Tuning machine learning models hyper-parameters

This function performs a random search on values of selected hyperparameters, and produces a data frame with the accuracy and kappa values produced by a validation procedure. The result allows users to select appropriate hyperparameters for deep learning models.

Usage

sits_tuning(
  samples,
  samples_validation = NULL,
  validation_split = 0.2,
  ml_method = sits_tempcnn(),
  params = sits_tuning_hparams(optimizer = torch::optim_adamw, opt_hparams = list(lr =
    loguniform(0.01, 1e-04))),
  trials = 30L,
  multicores = 2L,
  gpu_memory = 4L,
  batch_size = 2L^gpu_memory,
  progress = FALSE
)

Arguments

samples: Time series set to be validated.
samples_validation: Time series set used for validation.
validation_split: Percent of original time series set to be used for validation (if samples_validation is NULL)
ml_method: Machine learning method.
params: List with hyper parameters to be passed to ml_method. User can use uniform, choice, randint, normal, lognormal, loguniform, and beta distribution functions to randomize parameters.
trials: Number of random trials to perform the search.
multicores: Number of cores to process in parallel.
gpu_memory: Memory available in GPU in GB (default = 4)
batch_size: Batch size for GPU classification.
progress: Show progress bar?

Value

A tibble containing all parameters used to train on each trial ordered by accuracy.

Note

Machine learning algorithms have hyperparameters that control the algorithm's behaviour. This function allows users to test different combinations of hyperparameters for a given sample set, thus selecting a set of values which fits the training data. The sits_tuning function can be used with both traditional machine learning methods (e.g., random forests) as well as deep learning ones.

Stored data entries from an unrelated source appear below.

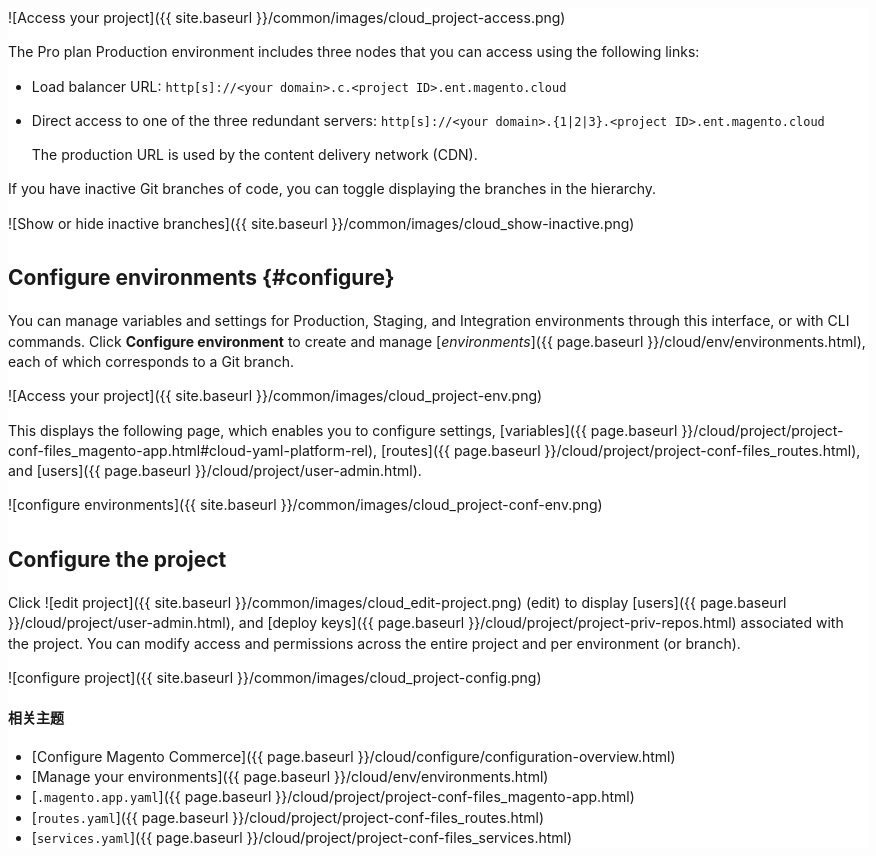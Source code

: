 ![Access your project]({{ site.baseurl }}/common/images/cloud_project-access.png)

The Pro plan Production environment includes three nodes that you can access using the following links:

* Load balancer URL: `http[s]://<your domain>.c.<project ID>.ent.magento.cloud`
* Direct access to one of the three redundant servers: `http[s]://<your domain>.{1|2|3}.<project ID>.ent.magento.cloud`

  The production URL is used by the content delivery network (CDN).

If you have inactive Git branches of code, you can toggle displaying the branches in the hierarchy.

![Show or hide inactive branches]({{ site.baseurl }}/common/images/cloud_show-inactive.png)

## Configure environments {#configure}
You can manage variables and settings for Production, Staging, and Integration environments through this interface, or with CLI commands. Click **Configure environment** to create and manage [*environments*]({{ page.baseurl }}/cloud/env/environments.html), each of which corresponds to a Git branch.

![Access your project]({{ site.baseurl }}/common/images/cloud_project-env.png)

This displays the following page, which enables you to configure settings, [variables]({{ page.baseurl }}/cloud/project/project-conf-files_magento-app.html#cloud-yaml-platform-rel), [routes]({{ page.baseurl }}/cloud/project/project-conf-files_routes.html), and [users]({{ page.baseurl }}/cloud/project/user-admin.html).

![configure environments]({{ site.baseurl }}/common/images/cloud_project-conf-env.png)

## Configure the project
Click ![edit project]({{ site.baseurl }}/common/images/cloud_edit-project.png) (edit) to display [users]({{ page.baseurl }}/cloud/project/user-admin.html), and [deploy keys]({{ page.baseurl }}/cloud/project/project-priv-repos.html) associated with the project. You can modify access and permissions across the entire project and per environment (or branch).

![configure project]({{ site.baseurl }}/common/images/cloud_project-config.png)

#### 相关主题
*	[Configure Magento Commerce]({{ page.baseurl }}/cloud/configure/configuration-overview.html)
*	[Manage your environments]({{ page.baseurl }}/cloud/env/environments.html)
*	[`.magento.app.yaml`]({{ page.baseurl }}/cloud/project/project-conf-files_magento-app.html)
*	[`routes.yaml`]({{ page.baseurl }}/cloud/project/project-conf-files_routes.html)
*	[`services.yaml`]({{ page.baseurl }}/cloud/project/project-conf-files_services.html)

Instead of performing an exhaustive test of all parameter combinations, sits_tuning selects them randomly. Validation is done using an independent set of samples or by a validation split. The function returns the best hyper-parameters in a list. Hyper-parameters passed to params parameter should be passed by calling sits_tuning_hparams.

Deep learning models use stochastic gradient descent (SGD) techniques to find optimal solutions. To perform SGD, models use optimization algorithms which have hyperparameters that have to be adjusted to achieve best performance for each application.

When using a GPU for deep learning, gpu_memory indicates the memory of the graphics card which is available for processing. The parameter batch_size defines the size of the matrix (measured in number of rows) which is sent to the GPU for classification. Users can test different values of batch_size to find out which one best fits their GPU architecture.

It is not possible to have an exact idea of the size of Deep Learning models in GPU memory, as the complexity of the model and factors such as CUDA Context increase the size of the model in memory. Therefore, we recommend that you leave at least 1GB free on the video card to store the Deep Learning model that will be used.

For users of Apple M3 chips or similar with a Neural Engine, be aware that these chips share memory between the GPU and the CPU. Tests indicate that the memsize should be set to half to the total memory and the batch_size parameter should be a small number (we suggest the value of 64). Be aware that increasing these parameters may lead to memory conflicts.

References

James Bergstra, Yoshua Bengio, "Random Search for Hyper-Parameter Optimization". Journal of Machine Learning Research. 13: 281–305, 2012.

Author

Rolf Simoes, rolfsimoes@gmail.com

Examples

if (sits_run_examples()) {
    # find best learning rate for TempCNN
    tuned <- sits_tuning(
        samples_modis_ndvi,
        ml_method = sits_tempcnn(),
        params = sits_tuning_hparams(
            optimizer = choice(
                torch::optim_adamw
            ),
            opt_hparams = list(
                lr = loguniform(10^-2, 10^-4)
            )
        ),
        trials = 4,
        multicores = 2,
        progress = FALSE
    )
    # obtain best accuracy, kappa and best_lr
    accuracy <- tuned$accuracy[[1]]
    kappa <- tuned$kappa[[1]]
    best_lr <- tuned$opt_hparams[[1]]$lr

    # find best number of trees for random foresr
    rf_tuned <- sits_tuning(
        samples_modis_ndvi,
        ml_method = sits_rfor(),
        params = sits_tuning_hparams(
            num_trees = choice(100, 200, 300)
        ),
        trials = 10,
        multicores = 2,
        progress = FALSE
    )
    # obtain best accuracy, kappa and best_lr
    rf_accuracy <- rf_tuned$accuracy[[1]]
    rf_kappa <- rf_tuned$kappa[[1]]
    rf_best_num_trees <- rf_tuned$num_trees
}